Action item -> Restate the last part of the records below word for word, beginning at the line with "if you install from wheel)" and ending at the final line.

(Items listed in a dataset)
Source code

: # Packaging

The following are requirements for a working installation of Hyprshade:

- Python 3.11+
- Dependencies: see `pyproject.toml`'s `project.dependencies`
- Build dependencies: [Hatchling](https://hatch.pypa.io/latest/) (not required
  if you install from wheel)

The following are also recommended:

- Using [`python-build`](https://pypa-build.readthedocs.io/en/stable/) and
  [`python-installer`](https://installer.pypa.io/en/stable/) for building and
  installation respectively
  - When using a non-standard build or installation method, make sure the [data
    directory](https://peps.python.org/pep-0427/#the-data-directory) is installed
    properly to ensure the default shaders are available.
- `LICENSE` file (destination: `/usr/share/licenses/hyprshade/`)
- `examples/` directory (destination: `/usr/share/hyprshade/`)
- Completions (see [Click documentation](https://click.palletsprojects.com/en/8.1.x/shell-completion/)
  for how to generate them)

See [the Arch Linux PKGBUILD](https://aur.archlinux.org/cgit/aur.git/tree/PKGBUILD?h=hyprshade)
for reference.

Result of this task ->
  if you install from wheel)

The following are also recommended:

- Using [`python-build`](https://pypa-build.readthedocs.io/en/stable/) and
  [`python-installer`](https://installer.pypa.io/en/stable/) for building and
  installation respectively
  - When using a non-standard build or installation method, make sure the [data
    directory](https://peps.python.org/pep-0427/#the-data-directory) is installed
    properly to ensure the default shaders are available.
- `LICENSE` file (destination: `/usr/share/licenses/hyprshade/`)
- `examples/` directory (destination: `/usr/share/hyprshade/`)
- Completions (see [Click documentation](https://click.palletsprojects.com/en/8.1.x/shell-completion/)
  for how to generate them)

See [the Arch Linux PKGBUILD](https://aur.archlinux.org/cgit/aur.git/tree/PKGBUILD?h=hyprshade)
for reference.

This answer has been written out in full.